A funeral director is due to enter pleas to 63 charges spanning more than 10 years after a major investigation into human remains found at his premises.
Robert Bush, 47, faces 30 counts of preventing a lawful burial and 30 counts of fraud by false representation over bodies found at one of Legacy Independent Funeral Directors’ sites in Hull.

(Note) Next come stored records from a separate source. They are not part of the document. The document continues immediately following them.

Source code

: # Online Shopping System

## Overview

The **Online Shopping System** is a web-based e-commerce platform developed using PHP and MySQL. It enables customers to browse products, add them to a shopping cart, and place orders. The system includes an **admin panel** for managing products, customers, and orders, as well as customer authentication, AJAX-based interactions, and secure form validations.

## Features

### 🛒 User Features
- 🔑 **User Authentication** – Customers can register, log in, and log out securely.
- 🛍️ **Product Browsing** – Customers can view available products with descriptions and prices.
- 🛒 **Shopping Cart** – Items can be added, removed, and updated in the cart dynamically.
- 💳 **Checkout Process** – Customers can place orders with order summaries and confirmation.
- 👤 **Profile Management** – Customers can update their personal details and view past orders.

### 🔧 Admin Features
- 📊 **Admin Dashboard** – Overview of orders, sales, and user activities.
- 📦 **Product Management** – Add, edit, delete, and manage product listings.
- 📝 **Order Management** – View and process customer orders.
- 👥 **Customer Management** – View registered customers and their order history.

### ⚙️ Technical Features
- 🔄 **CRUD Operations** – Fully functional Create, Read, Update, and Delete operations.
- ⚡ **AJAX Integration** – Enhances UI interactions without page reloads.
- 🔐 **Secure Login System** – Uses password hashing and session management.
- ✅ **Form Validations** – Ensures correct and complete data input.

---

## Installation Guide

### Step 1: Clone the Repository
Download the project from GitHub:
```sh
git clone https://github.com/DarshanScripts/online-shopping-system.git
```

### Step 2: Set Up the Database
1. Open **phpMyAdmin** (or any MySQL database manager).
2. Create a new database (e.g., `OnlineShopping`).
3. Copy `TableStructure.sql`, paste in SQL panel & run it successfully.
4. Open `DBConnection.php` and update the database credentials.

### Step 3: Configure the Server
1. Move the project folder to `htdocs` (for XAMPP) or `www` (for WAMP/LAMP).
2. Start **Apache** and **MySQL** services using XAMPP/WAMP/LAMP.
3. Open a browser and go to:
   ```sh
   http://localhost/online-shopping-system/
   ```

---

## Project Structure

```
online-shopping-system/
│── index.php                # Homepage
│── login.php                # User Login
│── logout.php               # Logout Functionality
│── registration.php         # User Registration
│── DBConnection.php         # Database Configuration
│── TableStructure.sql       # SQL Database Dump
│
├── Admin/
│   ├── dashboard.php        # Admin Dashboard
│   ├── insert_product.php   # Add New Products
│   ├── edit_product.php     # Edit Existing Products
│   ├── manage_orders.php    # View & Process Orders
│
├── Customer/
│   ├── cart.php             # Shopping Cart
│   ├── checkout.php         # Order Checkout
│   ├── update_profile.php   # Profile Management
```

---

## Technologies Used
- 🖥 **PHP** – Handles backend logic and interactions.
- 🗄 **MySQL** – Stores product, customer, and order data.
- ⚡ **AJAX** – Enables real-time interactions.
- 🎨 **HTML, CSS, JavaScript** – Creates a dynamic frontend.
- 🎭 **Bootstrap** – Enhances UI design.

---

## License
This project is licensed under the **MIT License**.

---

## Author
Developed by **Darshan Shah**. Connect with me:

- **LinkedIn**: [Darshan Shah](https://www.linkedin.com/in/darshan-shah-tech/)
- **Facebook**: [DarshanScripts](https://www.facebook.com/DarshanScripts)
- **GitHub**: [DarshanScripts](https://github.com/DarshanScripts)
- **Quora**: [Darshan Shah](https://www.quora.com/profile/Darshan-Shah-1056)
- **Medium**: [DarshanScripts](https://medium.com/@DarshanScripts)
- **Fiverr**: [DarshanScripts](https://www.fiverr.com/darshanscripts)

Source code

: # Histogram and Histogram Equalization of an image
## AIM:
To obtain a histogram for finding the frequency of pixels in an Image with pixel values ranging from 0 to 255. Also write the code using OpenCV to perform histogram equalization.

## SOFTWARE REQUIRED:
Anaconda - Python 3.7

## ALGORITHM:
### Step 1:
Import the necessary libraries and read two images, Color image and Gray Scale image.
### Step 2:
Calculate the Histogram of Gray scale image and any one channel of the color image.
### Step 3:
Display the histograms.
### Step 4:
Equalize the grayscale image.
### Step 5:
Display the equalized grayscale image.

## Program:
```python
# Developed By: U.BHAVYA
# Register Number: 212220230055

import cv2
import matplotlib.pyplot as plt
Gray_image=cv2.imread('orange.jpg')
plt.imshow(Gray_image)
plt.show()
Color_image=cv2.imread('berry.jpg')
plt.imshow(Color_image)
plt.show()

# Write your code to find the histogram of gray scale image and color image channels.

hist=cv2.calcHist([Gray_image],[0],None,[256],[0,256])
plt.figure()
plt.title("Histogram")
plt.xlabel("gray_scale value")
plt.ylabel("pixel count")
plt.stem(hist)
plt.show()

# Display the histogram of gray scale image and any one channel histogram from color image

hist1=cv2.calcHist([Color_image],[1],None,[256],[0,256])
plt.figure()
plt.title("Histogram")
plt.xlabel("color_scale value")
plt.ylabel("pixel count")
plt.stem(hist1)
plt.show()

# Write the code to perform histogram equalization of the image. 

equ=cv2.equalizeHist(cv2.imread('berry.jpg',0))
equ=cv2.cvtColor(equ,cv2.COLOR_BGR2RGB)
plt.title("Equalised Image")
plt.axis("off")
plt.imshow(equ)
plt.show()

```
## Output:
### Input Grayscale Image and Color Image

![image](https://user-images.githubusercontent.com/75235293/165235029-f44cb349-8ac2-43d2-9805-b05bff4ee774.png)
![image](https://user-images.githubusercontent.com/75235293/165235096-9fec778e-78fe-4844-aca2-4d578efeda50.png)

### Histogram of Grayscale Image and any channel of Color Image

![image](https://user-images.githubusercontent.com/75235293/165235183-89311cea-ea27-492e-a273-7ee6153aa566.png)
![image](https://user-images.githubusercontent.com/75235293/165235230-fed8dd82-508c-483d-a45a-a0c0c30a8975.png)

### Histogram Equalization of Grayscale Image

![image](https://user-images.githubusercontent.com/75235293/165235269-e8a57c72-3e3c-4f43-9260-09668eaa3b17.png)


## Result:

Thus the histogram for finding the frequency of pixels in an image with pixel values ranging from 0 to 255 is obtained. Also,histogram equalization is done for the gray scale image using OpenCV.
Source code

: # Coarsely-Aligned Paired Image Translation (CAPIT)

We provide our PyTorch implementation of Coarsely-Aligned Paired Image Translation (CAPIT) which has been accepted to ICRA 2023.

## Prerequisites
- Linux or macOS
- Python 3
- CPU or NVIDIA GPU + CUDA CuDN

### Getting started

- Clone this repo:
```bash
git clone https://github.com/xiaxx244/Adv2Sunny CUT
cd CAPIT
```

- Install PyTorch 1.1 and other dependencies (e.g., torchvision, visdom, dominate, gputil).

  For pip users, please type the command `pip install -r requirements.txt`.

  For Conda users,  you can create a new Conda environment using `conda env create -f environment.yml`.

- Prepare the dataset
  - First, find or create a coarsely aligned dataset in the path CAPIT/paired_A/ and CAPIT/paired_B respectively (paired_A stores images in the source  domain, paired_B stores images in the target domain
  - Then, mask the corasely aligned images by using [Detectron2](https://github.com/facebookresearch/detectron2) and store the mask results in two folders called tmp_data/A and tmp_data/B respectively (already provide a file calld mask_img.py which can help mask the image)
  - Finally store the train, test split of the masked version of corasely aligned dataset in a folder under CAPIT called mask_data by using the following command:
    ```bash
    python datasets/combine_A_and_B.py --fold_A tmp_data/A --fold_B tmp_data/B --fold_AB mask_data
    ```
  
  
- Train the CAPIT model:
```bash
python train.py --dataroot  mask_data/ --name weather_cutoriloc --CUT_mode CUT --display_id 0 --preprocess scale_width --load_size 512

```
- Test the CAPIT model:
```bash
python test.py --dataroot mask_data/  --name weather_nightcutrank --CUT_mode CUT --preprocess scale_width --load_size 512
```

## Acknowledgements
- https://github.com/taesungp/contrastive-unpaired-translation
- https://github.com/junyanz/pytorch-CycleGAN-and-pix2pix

He is also charged with one count of fraud by false representation in relation to human ashes between August 2017 and March 2024, and one count of fraudulent trading in relation to funeral plans between May 2012 and March 2024.

Bush is also accused of theft from 12 charities including the Salvation Army, Macmillan Cancer Support, Help for Heroes and the RNLI.
The defendant, formerly of Kirk Ella, East Yorkshire, but now of Otley, West Yorkshire, is due to appear at Hull Crown Court for a plea hearing on Wednesday.
Humberside Police launched a probe into the funeral home after a report of “concern for care of the deceased” in March last year.
A month after the investigation started the force said it had received more than 2,000 calls on a dedicated phone line from families concerned about their loved ones’ ashes.
Bush was charged in April, after what officers said was a “complex, protracted and highly sensitive 10-month investigation” into the firm’s three sites in Hull and the East Riding of Yorkshire.